LED offered IBM a performance-based incentive package that includes grants totaling $29.5 million over 12 years, including a $1.5 million contribution from the city-parish to reimburse costs related to recruiting personnel, relocation and other workforce-related costs; internal training; and facility operating expenses.
The company also will use the state’s LED FastStart workforce development program for recruiting support, as well as Louisiana’s Quality Jobs program.
The IBM project has been in the planning stages since fall. Baton Rouge beat out Lincoln, Neb., for the development center.
Colleen Arnold, senior vice president of application management services for IBM, said during the announcement that the incentives weren’t the deciding factor in luring the company to Baton Rouge. Access to workers who can help IBM meet the demand of its clients was the key, she said.
Arnold said IBM will temporarily lease space in the Essen Centre office complex beginning in April until the riverfront site is completed. The company has launched a website to recruit workers for the service center at http://www.ibmlouisiana.com/jobs. The plan is to have 300 employees by the end of 2014, 500 workers by the end of 2015 and 800 workers by 2016.
IBM would not provide specific information on the salary range for Baton Rouge workers.
LED Secretary Stephen Moret said in an email that the company would offer salaries “competitive with the market for computer science graduates and other technical/quantitative fields” such as engineering.
According to GlassDoor.com, a website that provides information about companies to potential employees, IBM pays an average salary of $67,334 for an application developer, one of the positions the company is looking for locally.
The complex will be developed by Commercial Properties Realty Trust, a real estate investment trust that manages and develops property holdings of the Baton Rouge Area Foundation.
The BRAF-affiliated Wilbur Marvin Foundation will own the approximately $30.5 million office building.
The office building will be funded by $14.8 million from the state of Louisiana, $3 million from the city-parish and $12.7 million in federal Community Development Block Grant money.

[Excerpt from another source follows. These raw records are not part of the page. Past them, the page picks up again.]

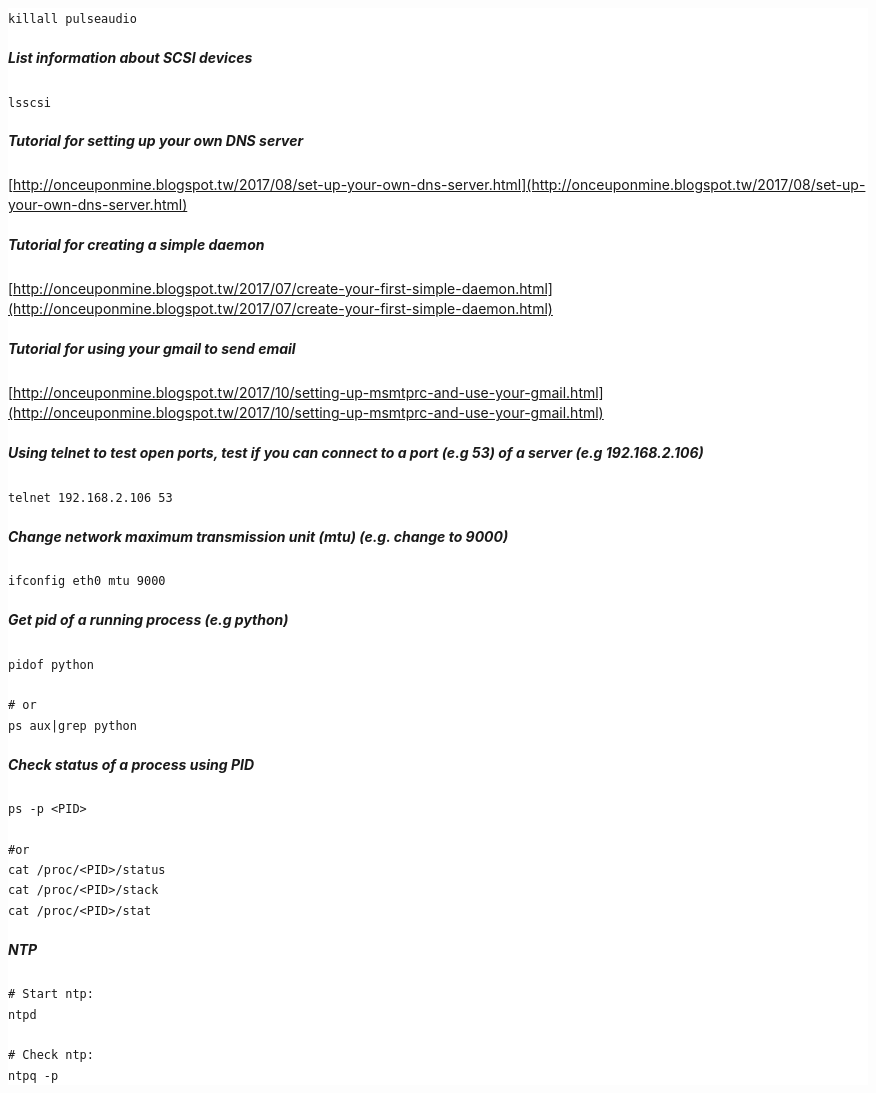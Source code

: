     killall pulseaudio 

##### List information about SCSI devices

    lsscsi 

##### Tutorial for setting up your own DNS server

[http://onceuponmine.blogspot.tw/2017/08/set-up-your-own-dns-server.html](http://onceuponmine.blogspot.tw/2017/08/set-up-your-own-dns-server.html)

##### Tutorial for creating a simple daemon

[http://onceuponmine.blogspot.tw/2017/07/create-your-first-simple-daemon.html](http://onceuponmine.blogspot.tw/2017/07/create-your-first-simple-daemon.html)

##### Tutorial for using your gmail to send email

[http://onceuponmine.blogspot.tw/2017/10/setting-up-msmtprc-and-use-your-gmail.html](http://onceuponmine.blogspot.tw/2017/10/setting-up-msmtprc-and-use-your-gmail.html)

##### Using telnet to test open ports, test if you can connect to a port (e.g 53) of a server (e.g 192.168.2.106)

    telnet 192.168.2.106 53 

##### Change network maximum transmission unit (mtu) (e.g. change to 9000)

    ifconfig eth0 mtu 9000 

##### Get pid of a running process (e.g python)

    pidof python

    # or
    ps aux|grep python 

##### Check status of a process using PID

    ps -p <PID>

    #or
    cat /proc/<PID>/status
    cat /proc/<PID>/stack
    cat /proc/<PID>/stat 

##### NTP

    # Start ntp:
    ntpd

    # Check ntp:
    ntpq -p 
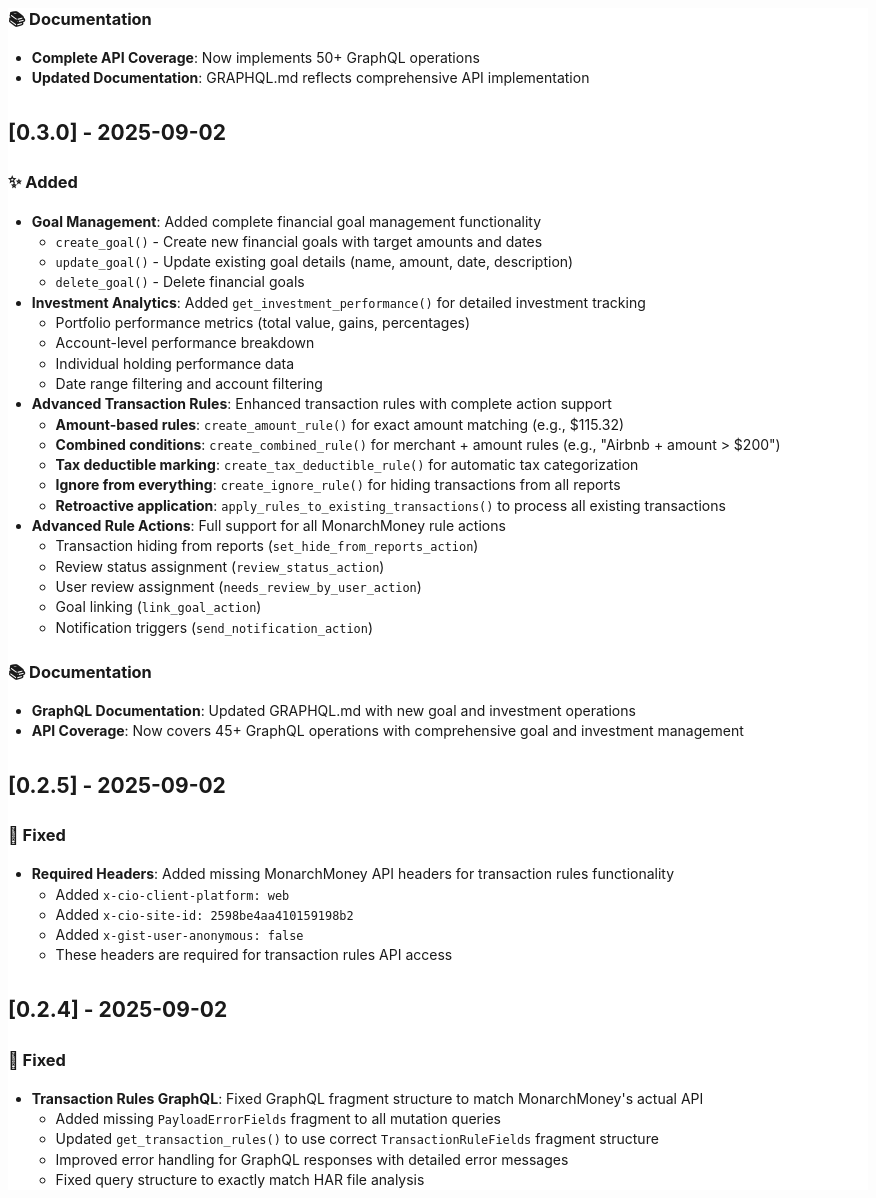 ### 📚 Documentation
- **Complete API Coverage**: Now implements 50+ GraphQL operations
- **Updated Documentation**: GRAPHQL.md reflects comprehensive API implementation

## [0.3.0] - 2025-09-02

### ✨ Added
- **Goal Management**: Added complete financial goal management functionality
  - `create_goal()` - Create new financial goals with target amounts and dates
  - `update_goal()` - Update existing goal details (name, amount, date, description)
  - `delete_goal()` - Delete financial goals
- **Investment Analytics**: Added `get_investment_performance()` for detailed investment tracking
  - Portfolio performance metrics (total value, gains, percentages)
  - Account-level performance breakdown
  - Individual holding performance data
  - Date range filtering and account filtering
- **Advanced Transaction Rules**: Enhanced transaction rules with complete action support
  - **Amount-based rules**: `create_amount_rule()` for exact amount matching (e.g., $115.32)
  - **Combined conditions**: `create_combined_rule()` for merchant + amount rules (e.g., "Airbnb + amount > $200")
  - **Tax deductible marking**: `create_tax_deductible_rule()` for automatic tax categorization
  - **Ignore from everything**: `create_ignore_rule()` for hiding transactions from all reports
  - **Retroactive application**: `apply_rules_to_existing_transactions()` to process all existing transactions
- **Advanced Rule Actions**: Full support for all MonarchMoney rule actions
  - Transaction hiding from reports (`set_hide_from_reports_action`)
  - Review status assignment (`review_status_action`)
  - User review assignment (`needs_review_by_user_action`)
  - Goal linking (`link_goal_action`)
  - Notification triggers (`send_notification_action`)

### 📚 Documentation
- **GraphQL Documentation**: Updated GRAPHQL.md with new goal and investment operations
- **API Coverage**: Now covers 45+ GraphQL operations with comprehensive goal and investment management

## [0.2.5] - 2025-09-02

### 🔧 Fixed
- **Required Headers**: Added missing MonarchMoney API headers for transaction rules functionality
  - Added `x-cio-client-platform: web`
  - Added `x-cio-site-id: 2598be4aa410159198b2`
  - Added `x-gist-user-anonymous: false`
  - These headers are required for transaction rules API access

## [0.2.4] - 2025-09-02

### 🔧 Fixed
- **Transaction Rules GraphQL**: Fixed GraphQL fragment structure to match MonarchMoney's actual API
  - Added missing `PayloadErrorFields` fragment to all mutation queries
  - Updated `get_transaction_rules()` to use correct `TransactionRuleFields` fragment structure
  - Improved error handling for GraphQL responses with detailed error messages
  - Fixed query structure to exactly match HAR file analysis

The Metro Council is set to take up the issue of funding for the project next month.
Moret said the state will utilize a mix of sources, including the Rapid Response Fund, Mega-Project Development Fund, Community Development Block Grant funds and capital outlay
BRAF is working on lining up financing for the residential segment, said Tina Rance, a spokeswoman for Commercial Properties. Residential rents have yet to be determined.
A purchase agreement is in place for the sale of The Advocate property, said Richard Manship, president and CEO of Capital City Press, which owns The Advocate. Manship would not disclose the sale price, but said his family was selling the land at “a 20 percent discount.”
The Advocate property has been vacant since September 2005, when the newspaper left its downtown office and moved to an office building on Bluebonnet Boulevard. The 72,000-square-foot property had been listed for sale for $6.5 million.
Editor’s note: This story was changed on April 1, 2013, to delete an incorrect statement that the Commercial Properties Realty Trust could use the IBM building as collateral to obtain financing for the residential building.